Some planners admit to passing these costs on to clients, while others claim to be holding back — but only because of a reluctance to do it before the implementation of super choice on July 1.

Financial Planning Association (FPA) manager policy and government relations John Anning says feedback from FPA members demonstrates that SOAs “have increased costs and this is impacting on the fees they charge clients”.

“There’s an immediate cost involved in preparing an SOA or SOAA — including a staffing cost and a preparation of materials cost — and the more frequently these have to be prepared the higher the costs.”

Anning says there is a “danger that passing on these costs would price out of the market the very people who the Federal Government is trying to reach through its financial literacy campaigns”.

“Our concern is that planners will question whether they can afford to spend the time documenting advice to clients at the lower end of the financial literacy scale,” he said.

“It’s of particular concern coming into a choice environment, when a lot more people will be looking for advice, particularly around smaller amounts of superannuation.”

Jo Tuck, director of Cairns-based Menico Tuck Financial Services, says compliance costs have not yet been passed onto clients but “the time is coming when they will have to be passed on”.

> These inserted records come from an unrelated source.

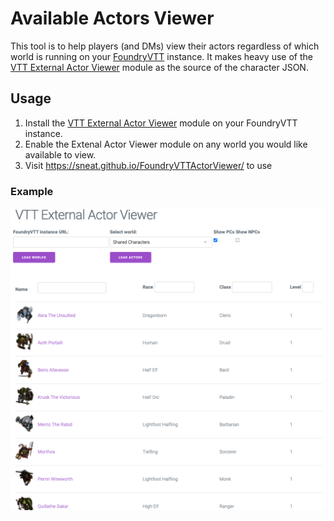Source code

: # Available Actors Viewer

This tool is to help players (and DMs) view their actors regardless of which world is running on your [FoundryVTT](https://foundryvtt.com/) instance. It makes heavy use of the [VTT External Actor Viewer](https://foundryvtt.com/packages/externalactor/) module as the source of the character JSON.

## Usage

1. Install the [VTT External Actor Viewer](https://foundryvtt.com/packages/externalactor/) module on your FoundryVTT instance.
2. Enable the Extenal Actor Viewer module on any world you would like available to view.
3. Visit https://sneat.github.io/FoundryVTTActorViewer/ to use

### Example

![screenshot](example.png)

Tuck said compliance costs, which included employing more staff to service clients to the same level as pre-FSR, had already “forced some changes to our commissions structure”.

She said increasing costs meant Menico Tuck was now “carrying some clients, because in a small city like Cairns you don’t want to be telling clients you can’t service them because they’re not worth it”.

“However, we are looking closer and closer at these clients, as you can’t run a business and make a loss.”

David Haintz, managing director and senior financial planner of Melbourne’s Haintz Financial Services, said the upshot of FSR is that there is “now effectively a barrier to entry to get financial advice”.

Haintz said the cost involved in delivering advice to clients has risen because of the “amount of work we have to do to comply”.

“As a result, we can’t give advice to anyone with a heartbeat anymore; it needs to be somebody who has the ability to pay the fees.”